Per quanto riguarda le misure adottate dalle Casse dei professionisti iscritti agli Ordini, con riferimento al tema delle locazioni, gli interventi non sono stati particolarmente incisivi, nonostante il canone di locazione sia un costo di grande impatto sulle attività professionali, che stanno subendo un forte rallentamento nei mesi dell’emergenza. Di rilievo, la misura adottata dalla Cassa forense che ha previsto due bandi straordinari per l’erogazione di contributi per canoni di locazione per lo studio professionale, l’uno riservato a conduttori persone fisiche e l’altro riservato a Studi Associati e Società tra Avvocati con uno stanziamento complessivo di 5.600.000,00 euro. I bandi prevedono il rimborso del 50 per cento dei canoni corrisposti nel periodo 1° febbraio – 30 aprile 2020.
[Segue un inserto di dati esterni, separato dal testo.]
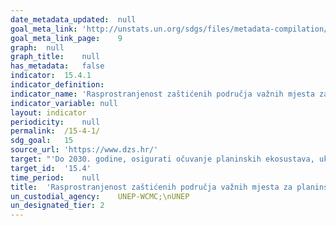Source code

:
 ```yaml
---	
date_metadata_updated:	null
goal_meta_link:	'http://unstats.un.org/sdgs/files/metadata-compilation/Metadata-Goal-15.pdf'
goal_meta_link_page:	9
graph:	null
graph_title:	null
has_metadata:	false
indicator:	15.4.1
indicator_definition:	
indicator_name:	'Rasprostranjenost zaštićenih područja važnih mjesta za planinsku biološku raznolikost'
indicator_variable:	null
layout:	indicator
periodicity:	null
permalink:	/15-4-1/
sdg_goal:	15
source_url:	'https://www.dzs.hr/'
target:	"'Do 2030. godine, osigurati očuvanje planinskih ekosustava, uključujući i njihovu biološku raznolikost, kako bi se povećala njihova sposobnost da pruže pogodnosti koje su neophodne za održivi razvoj.'"
target_id:	'15.4'
time_period:	null
title:	'Rasprostranjenost zaštićenih područja važnih mjesta za planinsku biološku raznolikost'
un_custodial_agency:	UNEP-WCMC;\nUNEP
un_designated_tier:	2
---	
```

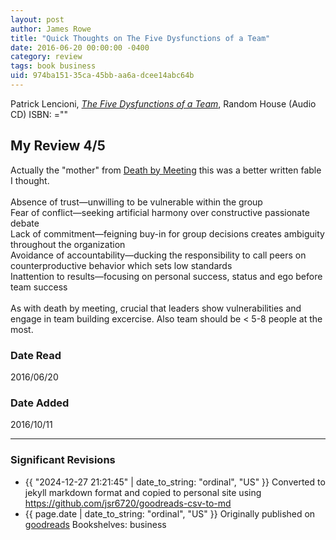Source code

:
 ```yaml
---
layout: post
author: James Rowe
title: "Quick Thoughts on The Five Dysfunctions of a Team"
date: 2016-06-20 00:00:00 -0400
category: review
tags: book business
uid: 974ba151-35ca-45bb-aa6a-dcee14abc64b
---
```


Patrick Lencioni, *[The Five Dysfunctions of a Team](https://www.goodreads.com/book/show/22021396)*,  Random House  (Audio CD) ISBN: =""

## My Review 4/5

Actually the "mother" from [Death by Meeting](https://www.goodreads.com/book/show/49040) this was a better written fable I thought. <br/><br/>Absence of trust—unwilling to be vulnerable within the group<br/>Fear of conflict—seeking artificial harmony over constructive passionate debate<br/>Lack of commitment—feigning buy-in for group decisions creates ambiguity throughout the organization<br/>Avoidance of accountability—ducking the responsibility to call peers on counterproductive behavior which sets low standards<br/>Inattention to results—focusing on personal success, status and ego before team success<br/><br/>As with death by meeting, crucial that leaders show vulnerabilities and engage in team building excercise. Also team should be < 5-8 people at the most.

### Date Read
2016/06/20

### Date Added
2016/10/11

---

### Significant Revisions

- {{ "2024-12-27 21:21:45" | date_to_string: "ordinal", "US" }} Converted to jekyll markdown format and copied to personal site using <https://github.com/jsr6720/goodreads-csv-to-md>
- {{ page.date | date_to_string: "ordinal", "US" }} Originally published on [goodreads](https://www.goodreads.com) Bookshelves: business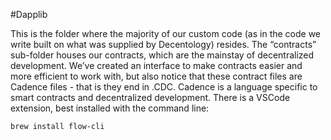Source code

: #Dapplib

This is the folder where the majority of our custom code (as in the code we write built on what was supplied by Decentology) resides. The “contracts” sub-folder houses our contracts, which are the mainstay of decentralized development. We’ve created an interface to make contracts easier and more efficient to work with, but also notice that these contract files are Cadence files - that is they end in .CDC. Cadence is a language specific to smart contracts and decentralized development. There is a VSCode extension, best installed with the command line:

```sh
brew install flow-cli
```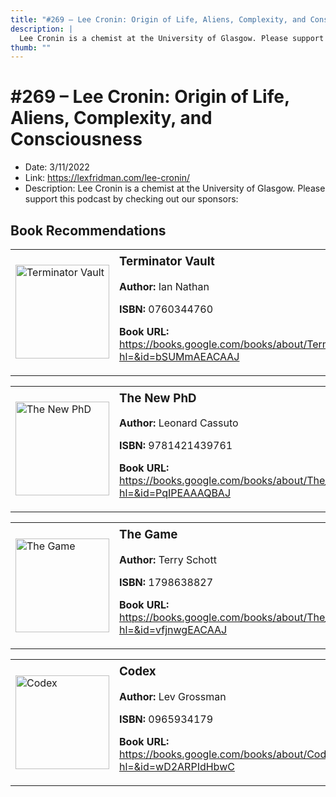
 ```yaml
---
title: "#269 – Lee Cronin: Origin of Life, Aliens, Complexity, and Consciousness"
description: |
  Lee Cronin is a chemist at the University of Glasgow. Please support this podcast by checking out our sponsors:"
thumb: ""
---
```


# #269 – Lee Cronin: Origin of Life, Aliens, Complexity, and Consciousness

  - Date: 3/11/2022
  - Link: https://lexfridman.com/lee-cronin/
  - Description: Lee Cronin is a chemist at the University of Glasgow. Please support this podcast by checking out our sponsors:

## Book Recommendations

<table style="border: none;"><tr style="border: none;"><td style="border: none;"><img src="https://books.google.com/books/content?id=bSUMmAEACAAJ&printsec=frontcover&img=1&zoom=1&source=gbs_api" alt="Terminator Vault" width="150" style="vertical-align: top;"></td><td style="border: none; vertical-align: top;"><h3 style='margin-top: 5'>Terminator Vault</h3><p><strong>Author:</strong> Ian Nathan</p><p><strong>ISBN:</strong> 0760344760</p><p><strong>Book URL:</strong> <a href="https://books.google.com/books/about/Terminator_Vault.html?hl=&id=bSUMmAEACAAJ">https://books.google.com/books/about/Terminator_Vault.html?hl=&id=bSUMmAEACAAJ</a></p></td></tr></table>
<table style="border: none;"><tr style="border: none;"><td style="border: none;"><img src="https://books.google.com/books/content?id=PqIPEAAAQBAJ&printsec=frontcover&img=1&zoom=1&edge=curl&source=gbs_api" alt="The New PhD" width="150" style="vertical-align: top;"></td><td style="border: none; vertical-align: top;"><h3 style='margin-top: 5'>The New PhD</h3><p><strong>Author:</strong> Leonard Cassuto</p><p><strong>ISBN:</strong> 9781421439761</p><p><strong>Book URL:</strong> <a href="https://books.google.com/books/about/The_New_PhD.html?hl=&id=PqIPEAAAQBAJ">https://books.google.com/books/about/The_New_PhD.html?hl=&id=PqIPEAAAQBAJ</a></p></td></tr></table>
<table style="border: none;"><tr style="border: none;"><td style="border: none;"><img src="https://books.google.com/books/content?id=vfjnwgEACAAJ&printsec=frontcover&img=1&zoom=1&source=gbs_api" alt="The Game" width="150" style="vertical-align: top;"></td><td style="border: none; vertical-align: top;"><h3 style='margin-top: 5'>The Game</h3><p><strong>Author:</strong> Terry Schott</p><p><strong>ISBN:</strong> 1798638827</p><p><strong>Book URL:</strong> <a href="https://books.google.com/books/about/The_Game.html?hl=&id=vfjnwgEACAAJ">https://books.google.com/books/about/The_Game.html?hl=&id=vfjnwgEACAAJ</a></p></td></tr></table>
<table style="border: none;"><tr style="border: none;"><td style="border: none;"><img src="https://books.google.com/books/content?id=wD2ARPIdHbwC&printsec=frontcover&img=1&zoom=1&source=gbs_api" alt="Codex" width="150" style="vertical-align: top;"></td><td style="border: none; vertical-align: top;"><h3 style='margin-top: 5'>Codex</h3><p><strong>Author:</strong> Lev Grossman</p><p><strong>ISBN:</strong> 0965934179</p><p><strong>Book URL:</strong> <a href="https://books.google.com/books/about/Codex.html?hl=&id=wD2ARPIdHbwC">https://books.google.com/books/about/Codex.html?hl=&id=wD2ARPIdHbwC</a></p></td></tr></table>
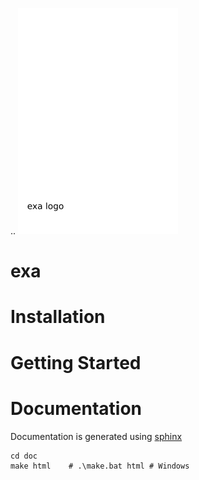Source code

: .. ![exa](doc/source/_static/logo.png)
# exa


# Installation


# Getting Started


# Documentation
Documentation is generated using [sphinx](http://sphinx-doc.org "Sphinx")
```
cd doc
make html    # .\make.bat html # Windows
```
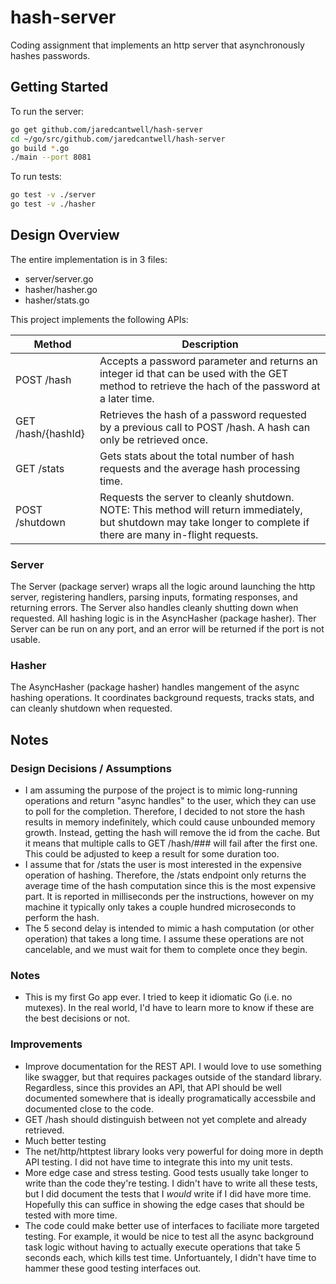 # hash-server
Coding assignment that implements an http server that asynchronously hashes passwords.

## Getting Started
To run the server:

```bash
go get github.com/jaredcantwell/hash-server
cd ~/go/src/github.com/jaredcantwell/hash-server
go build *.go
./main --port 8081
```

To run tests:

```bash
go test -v ./server
go test -v ./hasher
```

## Design Overview
The entire implementation is in 3 files:
 - server/server.go
 - hasher/hasher.go
 - hasher/stats.go

This project implements the following APIs:

Method | Description
-------|------------
POST /hash | Accepts a password parameter and returns an integer id that can be used with the GET method to retrieve the hach of the password at a later time.
GET /hash/{hashId} | Retrieves the hash of a password requested by a previous call to POST /hash. A hash can only be retrieved once.
GET /stats | Gets stats about the total number of hash requests and the average hash processing time.
POST /shutdown | Requests the server to cleanly shutdown.  NOTE: This method will return immediately, but shutdown may take longer to complete if there are many in-flight requests.

### Server
The Server (package server) wraps all the logic around launching the http server, registering handlers, parsing inputs, formating responses, and returning errors.  The Server also handles cleanly shutting down when requested.  All hashing logic is in the AsyncHasher (package hasher).  Ther Server can be run on any port, and an error will be returned if the port is not usable.

### Hasher
The AsyncHasher (package hasher) handles mangement of the async hashing operations.  It coordinates background requests, tracks stats, and can cleanly shutdown when requested.

## Notes
### Design Decisions / Assumptions
 - I am assuming the purpose of the project is to mimic long-running operations and return "async handles" to the user, which they can use to poll for the completion.  Therefore, I decided to not store the hash results in memory indefinitely, which could cause unbounded memory growth.  Instead, getting the hash will remove the id from the cache.  But it means that multiple calls to GET /hash/### will fail after the first one.  This could be adjusted to keep a result for some duration too.
 - I assume that for /stats the user is most interested in the expensive operation of hashing.  Therefore, the /stats endpoint only returns the average time of the hash computation since this is the most expensive part. It is reported in milliseconds per the instructions, however on my machine it typically only takes a couple hundred microseconds to perform the hash.
 - The 5 second delay is intended to mimic a hash computation (or other operation) that takes a long time.  I assume these operations are not cancelable, and we must wait for them to complete once they begin.

### Notes
 - This is my first Go app ever.  I tried to keep it idiomatic Go (i.e. no mutexes).  In the real world, I'd have to learn more to know if these are the best decisions or not.

### Improvements
 - Improve documentation for the REST API.  I would love to use something like swagger, but that requires packages outside of the standard library.  Regardless, since this provides an API, that API should be well documented somewhere that is ideally programatically accessbile and documented close to the code.
 - GET /hash should distinguish between not yet complete and already retrieved.
 - Much better testing
  - The net/http/httptest library looks very powerful for doing more in depth API testing.  I did not have time to integrate this into my unit tests.
  - More edge case and stress testing.  Good tests usually take longer to write than the code they're testing.  I didn't have to write all these tests, but I did document the tests that I _would_ write if I did have more time.  Hopefully this can suffice in showing the edge cases that should be tested with more time.
  - The code could make better use of interfaces to faciliate more targeted testing.  For example, it would be nice to test all the async background task logic without having to actually execute operations that take 5 seconds each, which kills test time.  Unfortuantely, I didn't have time to hammer these good testing interfaces out.

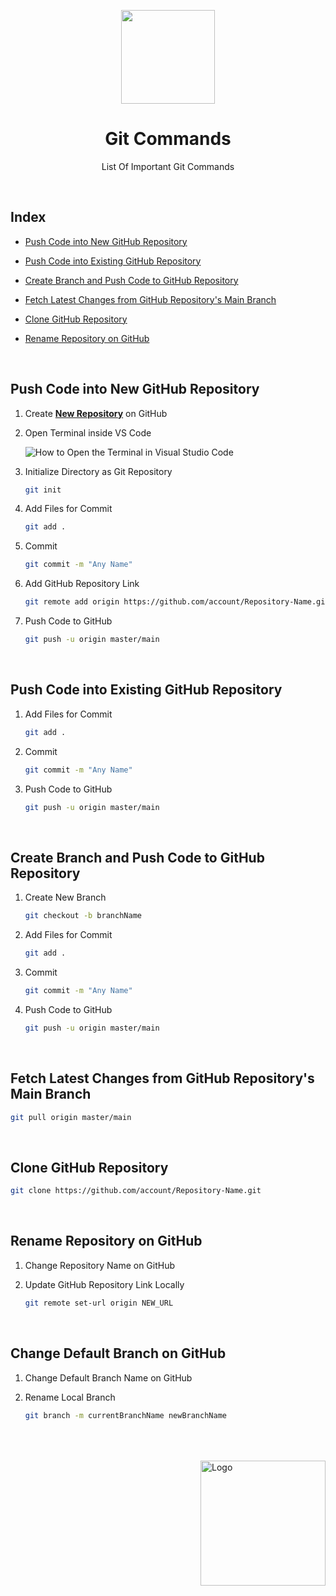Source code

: <p align="center">
  <img src="https://i.imgur.com/3V3y5NC.png" height="150">
  <h1 align="center">Git Commands</h1>
  <p align="center">List Of Important Git Commands<p>
</p>

<br />

## Index

* [Push Code into New GitHub Repository](#push-code-into-new-github-repository)
  
* [Push Code into Existing GitHub Repository](#push-code-into-existing-github-repository)
  
* [Create Branch and Push Code to GitHub Repository](#create-branch-and-push-code-to-github-repository)

* [Fetch Latest Changes from GitHub Repository's Main Branch](#fetch-latest-changes-from-github-repositorys-main-branch)

* [Clone GitHub Repository](#clone-github-repository)

* [Rename Repository on GitHub](#rename-repository-on-github)
 

<br />

## Push Code into New GitHub Repository

1. Create **[New Repository](https://github.com/new)** on GitHub

2. Open Terminal inside VS Code
	
 	![How to Open the Terminal in Visual Studio Code](https://i.imgur.com/CzXHxDd.gif)

3. Initialize Directory as Git Repository
	```bash
	git init
	```

4. Add Files for Commit
	```bash
	git add .
	```

5. Commit
	```bash
	git commit -m "Any Name"
	```

6. Add GitHub Repository Link
	```bash
	git remote add origin https://github.com/account/Repository-Name.git
	```

7. Push Code to GitHub
	```bash
	git push -u origin master/main
	```

<br />

## Push Code into Existing GitHub Repository

1. Add Files for Commit
	```bash
	git add .
	```

2. Commit
	```bash
	git commit -m "Any Name"
	```

3. Push Code to GitHub
	```bash
	git push -u origin master/main
	```

<br />

## Create Branch and Push Code to GitHub Repository

1. Create New Branch
	```bash
	git checkout -b branchName
	```

2. Add Files for Commit
	```bash
	git add .
	```

3. Commit
	```bash
	git commit -m "Any Name"
	```

4. Push Code to GitHub
	```bash
	git push -u origin master/main
	```

<br />

 ## Fetch Latest Changes from GitHub Repository's Main Branch

```bash
git pull origin master/main
```

<br />

## Clone GitHub Repository

```bash
git clone https://github.com/account/Repository-Name.git
```

<br />

 ## Rename Repository on GitHub

1. Change Repository Name on GitHub

2. Update GitHub Repository Link Locally
	```bash
	git remote set-url origin NEW_URL
	```

<br />

## Change Default Branch on GitHub

1. Change Default Branch Name on GitHub

2. Rename Local Branch
	```bash
	git branch -m currentBranchName newBranchName
	```

<br />

<br />

<br />

<!-- Signature -->
<img align="right" src="https://i.imgur.com/vFb1T8l.png" alt="Logo" style="width:200px;">
<!-- Signature -->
Fatte le predette eccezioni, per comprendere come possono essere gestite le varie situazioni emergenziali, occorre far riferimento alla normativa codicistica ed alla norma di carattere generale cui all’art. 91 DL Cura Italia, rubricata “Disposizioni in materia ritardi o inadempimenti contrattuali derivanti dall’attuazione delle misure di contenimento e di anticipazione del prezzo in materia di contratti pubblici” che prevede espressamente al primo comma: “All’articolo 3 del decreto – legge 23 febbraio 2020, n. 6, convertito con modificazioni dalla legge 5 marzo 2020, n. 13, dopo il comma 6, è inserito il seguente: “6-bis. Il rispetto delle misure di contenimento di cui presente decreto è sempre valutata ai fini dell’esclusione, ai sensi e per gli effetti degli articoli 1218 e 1223 c.c., della responsabilità del debitore, anche relativamente all’applicazione di eventuali decadenze o penali connesse a ritardati o omessi adempimenti.”.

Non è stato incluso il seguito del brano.